L’accent français, pas facile à comprendre!

«Évidemment, la communication est un aspect primordial pour les services d’incendie. En particulier les communications radio», rappelle pour commencer le chef adjoint lorsqu’on lui demande quelles sont les qualités nécessaires pour être recruté.

«Il faut être conscient de cette réalité, que tout le monde puisse comprendre les messages passés. Et cela a fait partie de l’entretien d’embauche et l’anglais d’Elie s’améliore chaque jour un peu plus. Mais il est vrai que nous en avons discuté au sein du comité des membres», continue-t-il sans s’encombrer des conventions.

«Et en fin de compte, nous avons décidé que nous pouvions comprendre 99 % de ce qu’il nous disait. Parfois, on a encore des difficultés et on doit lui demander de répéter, mais rien qui n’a eu de répercussions sur sa performance ici.»

Le nordiste est le premier Français à intégrer la caserne et un grand nombre de Canadiens français ont fait partie des rangs depuis des années. Actuellement, ils sont 3 francophones sur 50.

Le pompier volontaire Elie Dewulf devant l’un des camions d’intervention.

Photo : Gratianne Daum

Entre peur et reconnaissance

Questionné sur ses motivations, Elie Dewulf répond sans hésitation : «Toute l’intervention me plait. À partir du moment où le pager sonne, il y a une montée d’adrénaline. On se prépare mentalement à ce que l’on va devoir faire.»

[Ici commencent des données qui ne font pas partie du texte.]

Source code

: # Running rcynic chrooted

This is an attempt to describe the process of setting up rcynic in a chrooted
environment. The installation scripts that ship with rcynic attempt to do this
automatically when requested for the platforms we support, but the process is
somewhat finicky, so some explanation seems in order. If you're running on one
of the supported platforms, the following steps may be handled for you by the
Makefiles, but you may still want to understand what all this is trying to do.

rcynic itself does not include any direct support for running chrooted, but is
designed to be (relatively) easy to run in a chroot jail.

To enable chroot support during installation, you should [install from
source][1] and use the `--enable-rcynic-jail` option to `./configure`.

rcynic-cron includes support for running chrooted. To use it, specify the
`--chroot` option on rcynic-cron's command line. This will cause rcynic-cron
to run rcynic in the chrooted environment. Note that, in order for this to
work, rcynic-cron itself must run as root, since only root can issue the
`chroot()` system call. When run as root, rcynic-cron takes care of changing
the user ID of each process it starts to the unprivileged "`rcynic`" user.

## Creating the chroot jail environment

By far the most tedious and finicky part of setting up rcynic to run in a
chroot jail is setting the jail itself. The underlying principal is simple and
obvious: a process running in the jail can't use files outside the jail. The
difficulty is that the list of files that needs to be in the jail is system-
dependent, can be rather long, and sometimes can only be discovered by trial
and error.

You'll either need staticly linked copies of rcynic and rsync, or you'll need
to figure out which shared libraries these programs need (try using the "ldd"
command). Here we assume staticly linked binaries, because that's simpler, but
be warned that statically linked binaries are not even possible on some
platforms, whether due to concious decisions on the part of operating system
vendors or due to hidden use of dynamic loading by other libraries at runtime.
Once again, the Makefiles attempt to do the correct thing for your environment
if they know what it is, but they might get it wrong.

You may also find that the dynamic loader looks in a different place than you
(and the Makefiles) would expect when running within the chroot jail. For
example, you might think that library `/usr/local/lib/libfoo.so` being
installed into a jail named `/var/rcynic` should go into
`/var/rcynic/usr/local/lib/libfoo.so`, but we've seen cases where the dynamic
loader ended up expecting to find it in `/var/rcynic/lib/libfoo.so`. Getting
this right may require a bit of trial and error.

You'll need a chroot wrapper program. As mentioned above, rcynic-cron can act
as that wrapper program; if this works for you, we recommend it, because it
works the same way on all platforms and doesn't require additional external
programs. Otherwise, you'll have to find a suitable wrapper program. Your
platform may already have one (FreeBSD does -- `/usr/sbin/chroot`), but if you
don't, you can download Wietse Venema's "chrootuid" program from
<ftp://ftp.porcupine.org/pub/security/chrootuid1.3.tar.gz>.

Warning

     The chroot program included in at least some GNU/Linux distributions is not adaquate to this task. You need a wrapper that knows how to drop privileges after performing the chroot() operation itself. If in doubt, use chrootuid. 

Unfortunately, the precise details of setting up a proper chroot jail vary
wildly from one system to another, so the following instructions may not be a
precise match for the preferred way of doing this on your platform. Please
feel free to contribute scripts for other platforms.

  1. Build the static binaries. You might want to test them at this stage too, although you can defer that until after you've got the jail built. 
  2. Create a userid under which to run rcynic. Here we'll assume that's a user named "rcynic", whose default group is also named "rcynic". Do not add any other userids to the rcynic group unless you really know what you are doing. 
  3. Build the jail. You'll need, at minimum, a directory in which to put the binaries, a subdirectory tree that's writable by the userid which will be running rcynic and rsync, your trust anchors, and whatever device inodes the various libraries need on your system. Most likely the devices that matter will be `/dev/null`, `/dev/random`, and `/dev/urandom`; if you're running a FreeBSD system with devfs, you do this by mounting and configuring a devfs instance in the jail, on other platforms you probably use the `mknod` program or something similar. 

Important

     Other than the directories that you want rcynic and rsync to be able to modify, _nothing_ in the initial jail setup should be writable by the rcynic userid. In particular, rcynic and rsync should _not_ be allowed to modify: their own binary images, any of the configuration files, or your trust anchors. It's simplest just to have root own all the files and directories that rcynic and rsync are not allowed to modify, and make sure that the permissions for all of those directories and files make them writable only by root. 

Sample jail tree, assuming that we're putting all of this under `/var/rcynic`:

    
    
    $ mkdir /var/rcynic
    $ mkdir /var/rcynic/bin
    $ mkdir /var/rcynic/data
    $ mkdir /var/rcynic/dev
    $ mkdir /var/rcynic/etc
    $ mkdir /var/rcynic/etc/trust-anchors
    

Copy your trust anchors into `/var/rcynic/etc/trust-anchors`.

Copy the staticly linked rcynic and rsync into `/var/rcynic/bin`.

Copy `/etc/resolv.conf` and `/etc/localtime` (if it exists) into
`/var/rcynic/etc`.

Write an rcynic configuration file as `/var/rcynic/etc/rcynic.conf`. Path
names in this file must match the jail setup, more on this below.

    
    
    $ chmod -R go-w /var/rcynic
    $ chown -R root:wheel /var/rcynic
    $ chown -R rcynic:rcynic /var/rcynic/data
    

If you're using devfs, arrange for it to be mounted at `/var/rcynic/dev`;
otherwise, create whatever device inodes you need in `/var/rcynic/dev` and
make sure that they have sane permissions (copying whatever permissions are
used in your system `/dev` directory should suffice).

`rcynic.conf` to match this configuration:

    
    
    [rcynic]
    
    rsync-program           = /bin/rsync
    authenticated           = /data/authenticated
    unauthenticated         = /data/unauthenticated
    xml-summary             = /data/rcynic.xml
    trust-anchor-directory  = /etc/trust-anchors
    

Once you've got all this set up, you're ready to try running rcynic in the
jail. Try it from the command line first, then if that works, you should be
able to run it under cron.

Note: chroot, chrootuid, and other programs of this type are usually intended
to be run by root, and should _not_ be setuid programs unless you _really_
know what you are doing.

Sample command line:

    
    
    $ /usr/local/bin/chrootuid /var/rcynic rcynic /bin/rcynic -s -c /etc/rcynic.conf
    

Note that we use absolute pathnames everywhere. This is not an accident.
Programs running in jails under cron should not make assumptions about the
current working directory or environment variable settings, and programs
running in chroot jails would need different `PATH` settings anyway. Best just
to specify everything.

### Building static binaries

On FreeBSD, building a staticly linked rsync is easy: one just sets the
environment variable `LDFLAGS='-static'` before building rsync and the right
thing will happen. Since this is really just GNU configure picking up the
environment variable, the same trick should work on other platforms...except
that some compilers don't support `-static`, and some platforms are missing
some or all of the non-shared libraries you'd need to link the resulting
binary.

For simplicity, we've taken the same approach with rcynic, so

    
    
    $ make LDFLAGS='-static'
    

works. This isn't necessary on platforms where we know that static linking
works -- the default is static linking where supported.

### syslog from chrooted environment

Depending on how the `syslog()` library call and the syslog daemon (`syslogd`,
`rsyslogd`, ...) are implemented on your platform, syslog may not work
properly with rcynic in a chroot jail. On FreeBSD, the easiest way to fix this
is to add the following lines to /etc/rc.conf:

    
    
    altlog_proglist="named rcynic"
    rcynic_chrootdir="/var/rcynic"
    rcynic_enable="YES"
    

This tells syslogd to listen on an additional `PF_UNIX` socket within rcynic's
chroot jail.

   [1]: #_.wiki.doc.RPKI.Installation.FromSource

Il enchaine : «L’entraide entre pompiers est l’une des grandes ressources, il n’y a pas de jugement […] Et la satisfaction du travail accompli.»

Avant de conclure «Je pense que la motivation principale est le fait que j’aime faire ça. Je suis content de venir m’entrainer. C’est aussi un nouveau challenge qui me pousse à me dépasser tant physique que mentalement.»

À savoir quelle est sa plus grande peur en intervention, bien qu’il n’en compte pas encore beaucoup à son actif, il cite sa toute première : «C’était une voiture en feu entre deux habitations, c’était très impressionnant. Voir les flammes monter assez haut et voir les murs des maisons commencer à bruler et ressentir la chaleur, même avec tout l’équipement que l’on a, c’est impressionnant.»

Sa plus grande satisfaction jusqu’ici est la reconnaissance, illustrée lors d’une intervention médicale :

Un homme âgé avait eu un malaise et était tombé. On est intervenus. Tout s’est bien passé. Et au moment de partir, son épouse est venue nous voir, m’a pris la main et m’a remercié. À ce moment-là je me suis dit, “j’ai fait quelque chose de bien aujourd’hui”.

— Elie Dewulf, pompier volontaire

Si rien ne le prédestinait à devenir pompier, une vocation semble rougeoyer dans le cœur et l’esprit du Français, attisée par l’envie de redonner à sa communauté d’adoption.

«Avant d’intégrer le Comox Fire Department, je n’avais jamais pensé devenir pompier. Maintenant, j’aime vraiment. Et je me dis que s’il y avait une place ici à Comox, pourquoi pas.»